Dataset entries:
↓

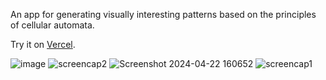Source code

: An app for generating visually interesting patterns based on the principles of cellular automata.

Try it on [Vercel](https://cellular-games.vercel.app/).

![image](https://github.com/fazzaria/cellular-games/assets/17745640/1f3a6e14-78e0-4ac4-8938-48aeb22be8ed)
![screencap2](https://github.com/fazzaria/cellular-games/assets/17745640/27991fb0-fdcc-40d5-8592-f79ad90ba17a)
![Screenshot 2024-04-22 160652](https://github.com/fazzaria/cellular-games/assets/17745640/431713ff-610f-4864-b3b2-6091b9736f92)
![screencap1](https://github.com/fazzaria/cellular-games/assets/17745640/c3482441-d3cc-49e6-b035-a8fc40bcc2f6)
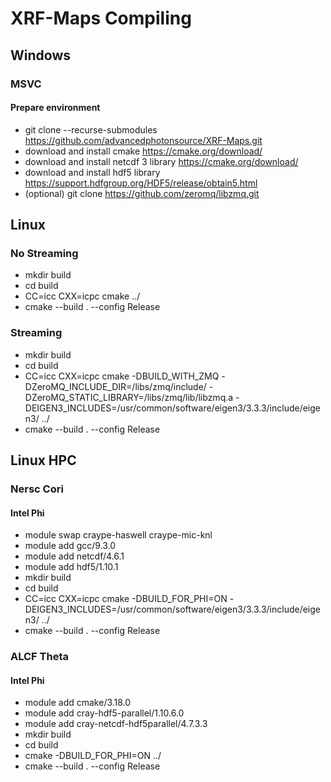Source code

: # XRF-Maps Compiling
## Windows
### MSVC

#### Prepare environment
* git clone --recurse-submodules https://github.com/advancedphotonsource/XRF-Maps.git
* download and install cmake https://cmake.org/download/ 
* download and install netcdf 3 library https://cmake.org/download/
* download and install hdf5 library https://support.hdfgroup.org/HDF5/release/obtain5.html
* (optional) git clone https://github.com/zeromq/libzmq.git


## Linux
### No Streaming
* mkdir build
* cd build
* CC=icc CXX=icpc cmake ../
* cmake --build . --config Release

### Streaming
* mkdir build
* cd build
* CC=icc CXX=icpc cmake -DBUILD_WITH_ZMQ -DZeroMQ_INCLUDE_DIR=/libs/zmq/include/ -DZeroMQ_STATIC_LIBRARY=/libs/zmq/lib/libzmq.a -DEIGEN3_INCLUDES=/usr/common/software/eigen3/3.3.3/include/eigen3/ ../
* cmake --build . --config Release

## Linux HPC
### Nersc Cori
#### Intel Phi
* module swap craype-haswell craype-mic-knl
* module add gcc/9.3.0
* module add netcdf/4.6.1
* module add hdf5/1.10.1
* mkdir build
* cd build
* CC=icc CXX=icpc cmake -DBUILD_FOR_PHI=ON -DEIGEN3_INCLUDES=/usr/common/software/eigen3/3.3.3/include/eigen3/ ../
* cmake --build . --config Release
### ALCF Theta
#### Intel Phi
* module add cmake/3.18.0
* module add cray-hdf5-parallel/1.10.6.0
* module add cray-netcdf-hdf5parallel/4.7.3.3
* mkdir build
* cd build
* cmake -DBUILD_FOR_PHI=ON ../
* cmake --build . --config Release
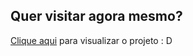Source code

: ## Quer visitar agora mesmo?

[Clique aqui](https://gentle-unicorn-80f606.netlify.app/) para visualizar o projeto : D
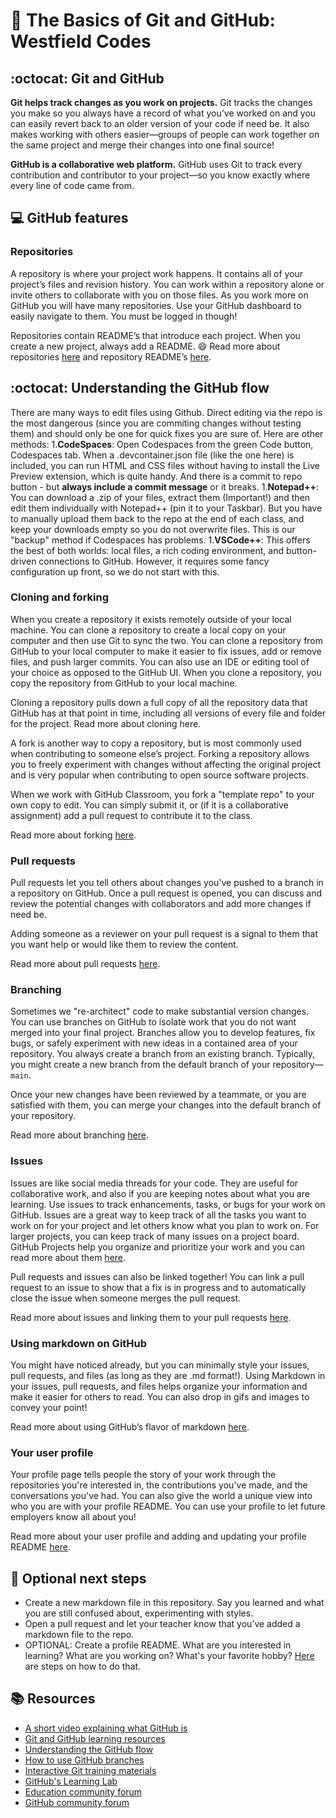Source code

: # :wave: The Basics of Git and GitHub: Westfield Codes

## :octocat: Git and GitHub

**Git helps track changes as you work on projects.** Git tracks the changes you make so you always have a record of what you’ve worked on and you can easily revert back to an older version of your code if need be. It also makes working with others easier—groups of people can work together on the same project and merge their changes into one final source! 

**GitHub is a collaborative web platform.** GitHub uses Git to track every contribution and contributor to your project—so you know exactly where every line of code came from. 

## 💻 GitHub features 

### Repositories 

A repository is where your project work happens. It contains all of your project’s files and revision history. You can work within a repository alone or invite others to collaborate with you on those files. As you work more on GitHub you will have many repositories. Use your GitHub dashboard to easily navigate to them. You must be logged in though! 

Repositories contain README’s that introduce each project.  When you create a new project, always add a README. :smile:   Read more about repositories [here](https://docs.github.com/en/github/creating-cloning-and-archiving-repositories/about-repositories) and repository README’s [here](https://docs.github.com/en/github/creating-cloning-and-archiving-repositories/about-readmes). 

## :octocat: Understanding the GitHub flow 

There are many ways to edit files using Github.  Direct editing via the repo is the most dangerous (since you are commiting changes without testing them) and should only be one for quick fixes you are sure of. Here are other methods: 
1.**CodeSpaces**: Open Codespaces from the green Code button, Codespaces tab. When a .devcontainer.json file (like the one here) is included, you can run HTML and CSS files without having to install the Live Preview extension, which is quite handy. And there is a commit to repo button - but **always include a commit message** or it breaks. 
1.**Notepad++**: You can download a .zip of your files, extract them (Important!) and then edit them individually with Notepad++ (pin it to your Taskbar). But you have to manually upload them back to the repo at the end of each class, and keep your downloads empty so you do not overwrite files.  This is our "backup" method if Codespaces has problems. 
1.**VSCode++**: This offers the best of both worlds: local files, a rich coding environment, and button-driven connections to GitHub.  However, it requires some fancy configuration up front, so we do not start with this. 

### Cloning and forking 

When you create a repository it exists remotely outside of your local machine. You can clone a repository to create a local copy on your computer and then use Git to sync the two. You can clone a repository from GitHub to your local computer to make it easier to fix issues, add or remove files, and push larger commits. You can also use an IDE or editing tool of your choice as opposed to the GitHub UI. When you clone a repository, you copy the repository from GitHub to your local machine.

Cloning a repository pulls down a full copy of all the repository data that GitHub has at that point in time, including all versions of every file and folder for the project.
Read more about cloning here. 

A fork is another way to copy a repository, but is most commonly used when contributing to someone else’s project. Forking a repository allows you to freely experiment with changes without affecting the original project and is very popular when contributing to open source software projects.

When we work with GitHub Classroom, you fork a "template repo" to your own copy to edit.  You can simply submit it, or (if it is a collaborative assignment) add a pull request to contribute it to the class. 

Read more about forking [here](https://docs.github.com/en/github/creating-cloning-and-archiving-repositories/cloning-a-repository).

### Pull requests

Pull requests let you tell others about changes you've pushed to a branch in a repository on GitHub. Once a pull request is opened, you can discuss and review the potential changes with collaborators and add more changes if need be. 

Adding someone as a reviewer on your pull request is a signal to them that you want help or would like them to review the content. 

Read more about pull requests [here](https://docs.github.com/en/github/collaborating-with-issues-and-pull-requests/about-pull-requests). 

### Branching 

Sometimes we "re-architect" code to make substantial version changes.  You can use branches on GitHub to isolate work that you do not want merged into your final project. Branches allow you to develop features, fix bugs, or safely experiment with new ideas in a contained area of your repository. You always create a branch from an existing branch. Typically, you might create a new branch from the default branch of your repository—`main`. 

Once your new changes have been reviewed by a teammate, or you are satisfied with them, you can merge your changes into the default branch of your repository.

Read more about branching [here](https://docs.github.com/en/github/collaborating-with-issues-and-pull-requests/about-branches). 

### Issues

Issues are like social media threads for your code.  They are useful for collaborative work, and also if you are keeping notes about what you are learning. Use issues to track enhancements, tasks, or bugs for your work on GitHub. Issues are a great way to keep track of all the tasks you want to work on for your project and let others know what you plan to work on. For larger projects, you can keep track of many issues on a project board. GitHub Projects help you organize and prioritize your work and you can read more about them [here](https://docs.github.com/en/github/managing-your-work-on-github/about-project-boards). 

Pull requests and issues can also be linked together! You can link a pull request to an issue to show that a fix is in progress and to automatically close the issue when someone merges the pull request. 

Read more about issues and linking them to your pull requests [here](https://docs.github.com/en/github/managing-your-work-on-github/about-issues). 

### Using markdown on GitHub 

You might have noticed already, but you can minimally style your issues, pull requests, and files (as long as they are .md format!). Using Markdown in your issues, pull requests, and files helps organize your information and make it easier for others to read. You can also drop in gifs and images to convey your point!

Read more about using GitHub’s flavor of markdown [here](https://docs.github.com/en/github/writing-on-github/basic-writing-and-formatting-syntax). 

### Your user profile

Your profile page tells people the story of your work through the repositories you're interested in, the contributions you've made, and the conversations you've had. You can also give the world a unique view into who you are with your profile README. You can use your profile to let future employers know all about you! 

Read more about your user profile and adding and updating your profile README [here](https://docs.github.com/en/github/setting-up-and-managing-your-github-profile/managing-your-profile-readme). 

## 📝 Optional next steps 

* Create a new markdown file in this repository. Say you learned and what you are still confused about, experimenting with styles.
* Open a pull request and let your teacher know that you’ve added a markdown file to the repo.  
* OPTIONAL: Create a profile README. What are you interested in learning? What are you working on? What's your favorite hobby? [Here](https://docs.github.com/en/github/setting-up-and-managing-your-github-profile/managing-your-profile-readme) are steps on how to do that. 

## 📚  Resources 
* [A short video explaining what GitHub is](https://www.youtube.com/watch?v=w3jLJU7DT5E&feature=youtu.be) 
* [Git and GitHub learning resources](https://docs.github.com/en/github/getting-started-with-github/git-and-github-learning-resources) 
* [Understanding the GitHub flow](https://guides.github.com/introduction/flow/)
* [How to use GitHub branches](https://www.youtube.com/watch?v=H5GJfcp3p4Q&feature=youtu.be)
* [Interactive Git training materials](https://githubtraining.github.io/training-manual/#/01_getting_ready_for_class)
* [GitHub's Learning Lab](https://lab.github.com/)
* [Education community forum](https://education.github.community/)
* [GitHub community forum](https://github.community/)
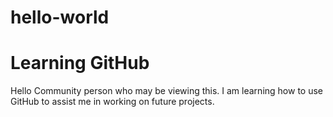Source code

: # hello-world
Learning GitHub
===============

Hello Community person who may be viewing this.
I am learning how to use GitHub to assist me in working on future projects.
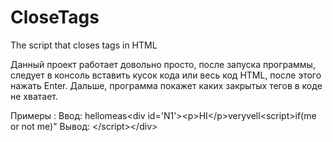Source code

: # CloseTags
The script that closes tags in HTML

Данный проект работает довольно просто, после запуска программы, следует в консоль вставить кусок кода или весь код HTML, после этого нажать Enter.
Дальше, программа покажет каких закрытых тегов в коде не хватает.

Примеры :
Ввод: hellomeas&lt;div id='N1'&gt;&lt;p&gt;HI&lt;/p&gt;veryvell&lt;script&gt;if(me or not me)"
Вывод: &lt;/script&gt;&lt;/div&gt;
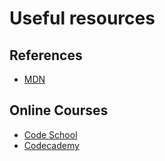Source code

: # Useful resources

## References

- [MDN](https://developer.mozilla.org/en-US/docs/Web/JavaScript)

## Online Courses
- [Code School](https://www.codeschool.com/learn/javascript)
- [Codecademy](https://www.codecademy.com/learn/javascript)
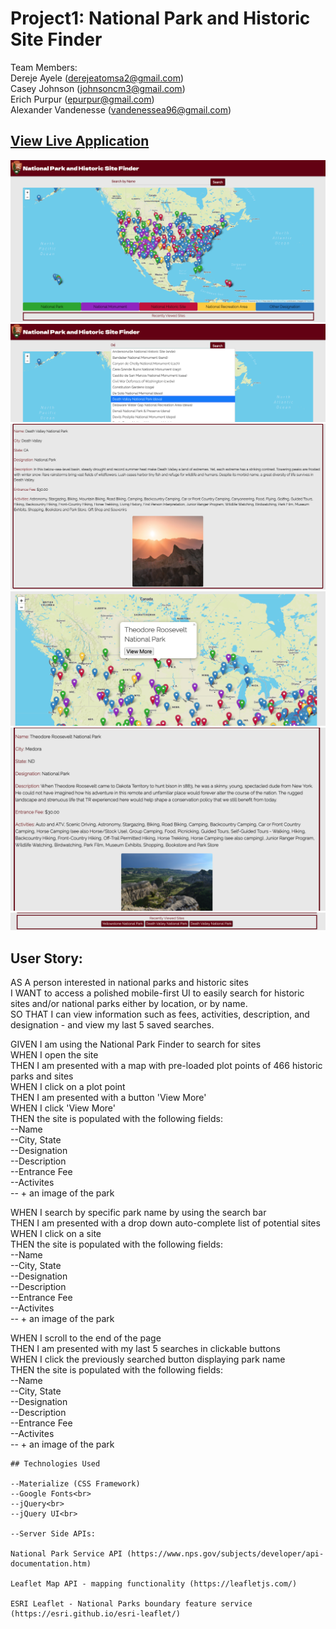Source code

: # Project1: National Park and Historic Site Finder #

Team Members:<br>
Dereje Ayele (derejeatomsa2@gmail.com)<br>
Casey Johnson (johnsoncm3@gmail.com)<br>
Erich Purpur (epurpur@gmail.com)<br>
Alexander Vandenesse (vandenessea96@gmail.com)<br>



## [View Live Application](https://epurpur.github.io/Project1_NationalParkService/)

**![Screenshot of Website](./assets/images/NPS_Page_Load.png)**<br>
**![Screenshot of Website](./assets/images/NPS_Search_AutoComplete.png)**<br>
**![Screenshot of Website](./assets/images/NPS_Site_Info_Card.png)**<br>
**![Screenshot of Website](./assets/images/NPS_Map_View_More.png)**<br>
**![Screenshot of Website](./assets/images/NPS_MVM_Card.png)**<br>
**![Screenshot of Website](./assets/images/NPS_Recently_Viewed.png)**<br>

## User Story: 

AS A person interested in national parks and historic sites<br>
I WANT to access a polished mobile-first UI to easily search for historic sites and/or national parks either by location, or by name.<br>
SO THAT I can view information such as fees, activities, description, and designation - and view my last 5 saved searches.<br>

GIVEN I am using the National Park Finder to search for sites<br>
WHEN I open the site<br>
THEN I am presented with a map with pre-loaded plot points of 466 historic parks and sites<br>
WHEN I click on a plot point<br>
THEN I am presented with a button 'View More'<br>
WHEN I click 'View More'<br> 
THEN the site is populated with the following fields:<br>
    --Name<br>
    --City, State<br>
    --Designation<br>
    --Description<br>
    --Entrance Fee<br>
    --Activites<br>
    -- + an image of the park

WHEN I search by specific park name by using the search bar<br>
THEN I am presented with a drop down auto-complete list of potential sites<br>
WHEN I click on a site<br>
THEN the site is populated with the following fields:<br>
    --Name<br>
    --City, State<br>
    --Designation<br>
    --Description<br>
    --Entrance Fee<br>
    --Activites<br>
    -- + an image of the park

WHEN I scroll to the end of the page<br>
THEN I am presented with my last 5 searches in clickable buttons<br>
WHEN I click the previously searched button displaying park name<br>
THEN the site is populated with the following fields:<br>
    --Name<br>
    --City, State<br>
    --Designation<br>
    --Description<br>
    --Entrance Fee<br>
    --Activites<br>
    -- + an image of the park
    
    ## Technologies Used
    
    --Materialize (CSS Framework)
    --Google Fonts<br>
    --jQuery<br>
    --jQuery UI<br>
    
    --Server Side APIs:
    
    National Park Service API (https://www.nps.gov/subjects/developer/api-documentation.htm)
    
    Leaflet Map API - mapping functionality (https://leafletjs.com/)
    
    ESRI Leaflet - National Parks boundary feature service (https://esri.github.io/esri-leaflet/)

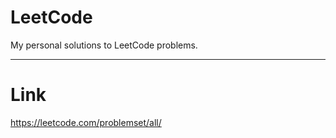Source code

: # LeetCode
My personal solutions to LeetCode problems.

---
# Link
https://leetcode.com/problemset/all/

↑

PROBLEM TO SOLVE:
Lines of the data above that include the string "back" must each be copied.

RESULT FOR THIS TASK:
**Git helps track changes as you work on projects.** Git tracks the changes you make so you always have a record of what you’ve worked on and you can easily revert back to an older version of your code if need be. It also makes working with others easier—groups of people can work together on the same project and merge their changes into one final source! 
1.**Notepad++**: You can download a .zip of your files, extract them (Important!) and then edit them individually with Notepad++ (pin it to your Taskbar). But you have to manually upload them back to the repo at the end of each class, and keep your downloads empty so you do not overwrite files.  This is our "backup" method if Codespaces has problems. 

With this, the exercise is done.